Dopo molti mesi di pensieri, ripensamenti, idee luminose e amletici dubbi, quello che vi trovate sotto gli occhi è il Nuovo Periscopio. Molto, forse troppo ardito, colorato, anticonvenzionale, diverso da tutti gli altri media in circolazione, in edicola o sul web.

Se già frequentate  queste pagine, se vi piace o almeno vi incuriosisce Periscopio, la sua nuova veste grafica e i nuovi contenuti vi faranno saltare di gioia. Non esiste in natura un quotidiano online con il coraggio e/o l’incoscienza di criticare e capovolgere l’impostazione classica di questo “il giornale” un’idea (geniale) nata 270 anni fa, ma che ha introdotto  dei codici precisi rimasti quasi inalterati. Nemmeno la rivoluzione digitale, la democrazia informava, la nascita della Rete, l’esplosione dei social media, hanno cambiato di molto le testate giornalistiche, il loro ordine, la loro noia.

Tanto che qualcuno si è chiesto se ancora servono, se hanno ancora un ruolo e un senso i quotidiani.  Arrivano sempre “dopo la notizia”, mettono tutti lo stesso titolo in prima pagina, seguono diligentemente il pensiero unico e il potente di turno, ricalcano in fotocopia le solite sezioni interne: politica interna, esteri, cronaca, economia, sport…. Anche le parole sembrano piene di polvere, perché il linguaggio giornalistico, invece di arricchirsi, si è impoverito.  Il vocabolario dei quotidiani registra e riproduce quello del sottobosco politico e della chiacchiera televisiva, oppure insegue inutilmente la grande nuvola confusa del web.

Periscopio propone un nuovo modo di essere giornale, di fare informazione. di accostare Alto e Basso, di rapportarsi al proprio pubblico. Rompe compartimenti stagni delle sezioni tradizionali di quotidiani. Accoglie e dà riconosce uguale dignità a tutti i generi e tutti linguaggi: così in primo piano ci può essere una notizia, un commento, ma anche una poesia o una vignetta.  Abbandona la rincorsa allo scoop, all’intervista esclusiva, alla firma illustre, proponendo quella che abbiamo chiamato “informazione verticale”: entrare cioè nelle  “cose che accadono fuori e dentro di noi”, denunciare Il Vecchio che resiste e raccontare Il Nuovo che germoglia, stare dalla parte dei diritti e denunciare la diseguaglianza che cresce in Italia e nel mondo. .
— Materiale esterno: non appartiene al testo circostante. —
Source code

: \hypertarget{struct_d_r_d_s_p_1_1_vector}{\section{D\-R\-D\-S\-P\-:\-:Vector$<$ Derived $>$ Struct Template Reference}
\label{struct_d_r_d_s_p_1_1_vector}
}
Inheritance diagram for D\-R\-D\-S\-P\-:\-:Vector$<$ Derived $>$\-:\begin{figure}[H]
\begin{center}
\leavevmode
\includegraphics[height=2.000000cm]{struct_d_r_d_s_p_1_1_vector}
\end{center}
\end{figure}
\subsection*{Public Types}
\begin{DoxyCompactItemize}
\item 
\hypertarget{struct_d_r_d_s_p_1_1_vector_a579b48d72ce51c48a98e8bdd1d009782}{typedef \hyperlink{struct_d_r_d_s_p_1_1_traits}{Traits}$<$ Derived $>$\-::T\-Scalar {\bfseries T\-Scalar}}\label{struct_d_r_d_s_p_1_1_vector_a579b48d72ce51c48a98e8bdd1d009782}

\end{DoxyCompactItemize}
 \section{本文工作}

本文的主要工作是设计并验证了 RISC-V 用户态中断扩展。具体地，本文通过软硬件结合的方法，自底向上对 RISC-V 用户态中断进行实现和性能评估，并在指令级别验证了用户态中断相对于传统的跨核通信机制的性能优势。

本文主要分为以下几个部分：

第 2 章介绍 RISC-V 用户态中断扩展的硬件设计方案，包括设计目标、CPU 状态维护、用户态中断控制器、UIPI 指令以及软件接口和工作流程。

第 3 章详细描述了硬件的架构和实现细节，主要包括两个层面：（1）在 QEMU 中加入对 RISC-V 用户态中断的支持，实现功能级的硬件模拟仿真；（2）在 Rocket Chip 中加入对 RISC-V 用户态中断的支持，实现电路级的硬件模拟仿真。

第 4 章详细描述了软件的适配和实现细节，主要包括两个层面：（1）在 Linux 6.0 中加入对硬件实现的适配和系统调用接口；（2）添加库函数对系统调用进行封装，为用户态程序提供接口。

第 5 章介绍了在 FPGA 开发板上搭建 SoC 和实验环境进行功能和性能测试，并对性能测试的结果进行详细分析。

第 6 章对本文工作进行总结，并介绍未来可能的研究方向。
Con il quotidiano di ieri, così si diceva, oggi ci si incarta il pesce. Non Periscopio, la sua “informazione verticale” non invecchia mai e dal nostro archivio di quasi 50.000 articoli (disponibile gratuitamente) si pescano continuamente contenuti utili per integrare le ultime notizie uscite. Non troverete mai, come succede in quasi tutti i quotidiani on line,  le prime tre righe dell’articolo in chiaro… e una piccola tassa per poter leggere tutto il resto.

Sembra una frase retorica ma non lo è: “Periscopio è un giornale senza padrini e senza padroni”. Siamo orgogliosamente antifascisti, pacifisti, nonviolenti, femministi, ambientalisti. Crediamo nella Sinistra (anche se la Sinistra non crede più a se stessa), ma non apparteniamo a nessuna casa politica, non fiancheggiamo nessun partito e nessun leader. Anzi, diffidiamo dei leader e dei capipopolo, perfino degli eroi. Non ci piacciono i muri, quelli materiali come  quelli immateriali, frutto del pregiudizio e dell’egoismo. Ci piace “il popolo” (quello scritto in Costituzione) e vorremmo cancellare “la nazione”, premessa di ogni guerra e  di ogni violenza.
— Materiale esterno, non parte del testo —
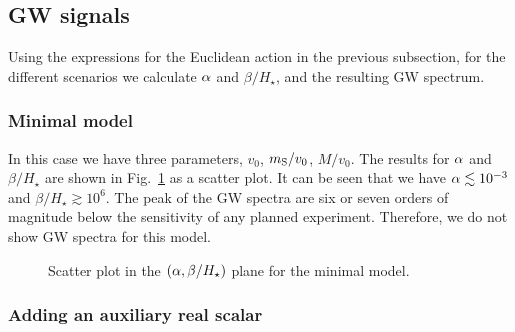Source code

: \documentclass[a4paper,11pt]{article}
\begin{document}
\subsection{GW signals}

Using the expressions for the Euclidean action in the previous subsection, for the different scenarios we calculate $\alpha$ and $\beta/H_{\star}$, and the resulting GW spectrum.

\subsubsection{Minimal model}

In this case we have three parameters, $v_0$,  $m_{\rm S}/v_0$,  $M/v_0$. The results for  $\alpha$ and $\beta/H_\star$ are shown in Fig.~\ref{f1} as a scatter plot. It can be seen that we have $\alpha \lesssim 10^{-3}$
and $\beta/H_\star \gtrsim 10^6$. The peak of the GW spectra are  six or seven orders of magnitude below the sensitivity
of any planned experiment. Therefore, we do not show GW spectra for this model.
\begin{figure}
\begin{center}
\end{center}
\caption{Scatter plot in the $(\alpha, \beta/H_\star)$ plane for the minimal model.}
\label{f1}
\end{figure}

\subsubsection{Adding an auxiliary real scalar}
\end{document}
Periscopio è quindi un giornale popolare, non nazionalpopolare. Un quotidiano “generalista”,  scritto per essere letto da tutti (“quelli che hanno letto milioni di libri o che non sanno nemmeno parlare” F. De Gregori), da tutti quelli che coltivano la curiosità, e non dalle elites, dai circoli degli addetti ai lavori, dagli intellettuali del vuoto e della chiacchiera.